WHAT IS REQUIRED>
Copy all lines below containing "three".

LISTED ENTRIES>

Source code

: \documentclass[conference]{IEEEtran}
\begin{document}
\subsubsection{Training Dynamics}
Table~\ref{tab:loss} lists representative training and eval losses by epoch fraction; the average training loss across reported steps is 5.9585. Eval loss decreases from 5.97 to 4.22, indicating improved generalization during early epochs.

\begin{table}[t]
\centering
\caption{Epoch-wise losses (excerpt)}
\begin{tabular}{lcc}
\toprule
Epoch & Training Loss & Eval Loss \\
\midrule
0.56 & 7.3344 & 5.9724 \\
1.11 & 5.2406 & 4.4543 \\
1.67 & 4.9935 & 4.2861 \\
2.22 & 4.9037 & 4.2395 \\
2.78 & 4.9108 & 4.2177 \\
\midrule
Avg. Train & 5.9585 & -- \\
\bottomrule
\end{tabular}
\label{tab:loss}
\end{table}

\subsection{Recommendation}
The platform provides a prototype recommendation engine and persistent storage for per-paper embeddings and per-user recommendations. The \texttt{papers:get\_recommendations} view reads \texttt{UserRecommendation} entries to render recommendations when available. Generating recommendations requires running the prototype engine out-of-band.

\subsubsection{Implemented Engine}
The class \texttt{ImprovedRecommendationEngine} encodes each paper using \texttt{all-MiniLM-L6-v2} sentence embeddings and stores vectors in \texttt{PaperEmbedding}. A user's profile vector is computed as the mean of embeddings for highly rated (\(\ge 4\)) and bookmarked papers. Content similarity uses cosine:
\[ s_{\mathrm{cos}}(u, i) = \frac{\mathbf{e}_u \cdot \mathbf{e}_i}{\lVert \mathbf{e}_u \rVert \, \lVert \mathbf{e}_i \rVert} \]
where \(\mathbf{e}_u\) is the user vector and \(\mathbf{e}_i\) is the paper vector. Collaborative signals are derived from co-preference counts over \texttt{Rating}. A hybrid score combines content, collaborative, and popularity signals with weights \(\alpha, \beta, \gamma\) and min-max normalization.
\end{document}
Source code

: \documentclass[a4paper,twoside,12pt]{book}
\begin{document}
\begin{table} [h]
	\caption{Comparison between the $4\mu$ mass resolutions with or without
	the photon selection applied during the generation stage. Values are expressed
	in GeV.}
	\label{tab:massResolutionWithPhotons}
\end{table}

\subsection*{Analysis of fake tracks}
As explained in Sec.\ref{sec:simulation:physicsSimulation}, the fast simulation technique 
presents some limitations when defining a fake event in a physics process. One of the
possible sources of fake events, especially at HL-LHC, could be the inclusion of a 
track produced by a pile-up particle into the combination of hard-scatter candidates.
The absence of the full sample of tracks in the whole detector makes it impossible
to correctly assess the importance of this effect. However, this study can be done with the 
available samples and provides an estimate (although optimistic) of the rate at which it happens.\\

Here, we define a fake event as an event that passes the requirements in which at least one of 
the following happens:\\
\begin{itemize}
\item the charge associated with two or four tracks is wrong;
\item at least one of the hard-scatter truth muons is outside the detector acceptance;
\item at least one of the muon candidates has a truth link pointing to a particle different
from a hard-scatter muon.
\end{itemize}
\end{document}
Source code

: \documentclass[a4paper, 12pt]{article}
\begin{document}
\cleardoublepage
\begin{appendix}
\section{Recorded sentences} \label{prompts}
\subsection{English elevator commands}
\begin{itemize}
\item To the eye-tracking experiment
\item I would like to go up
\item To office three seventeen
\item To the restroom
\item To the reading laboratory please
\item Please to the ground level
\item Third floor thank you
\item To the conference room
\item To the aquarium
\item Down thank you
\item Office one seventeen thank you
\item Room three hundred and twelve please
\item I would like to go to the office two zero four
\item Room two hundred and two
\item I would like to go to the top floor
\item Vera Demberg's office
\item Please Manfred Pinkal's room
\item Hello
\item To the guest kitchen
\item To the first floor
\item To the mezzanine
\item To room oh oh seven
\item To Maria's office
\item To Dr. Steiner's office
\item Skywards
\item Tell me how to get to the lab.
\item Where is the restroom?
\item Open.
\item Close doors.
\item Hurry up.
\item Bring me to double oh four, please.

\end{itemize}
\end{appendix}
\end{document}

RESPONSE BELOW>
\item To office three seventeen
\item Room three hundred and twelve please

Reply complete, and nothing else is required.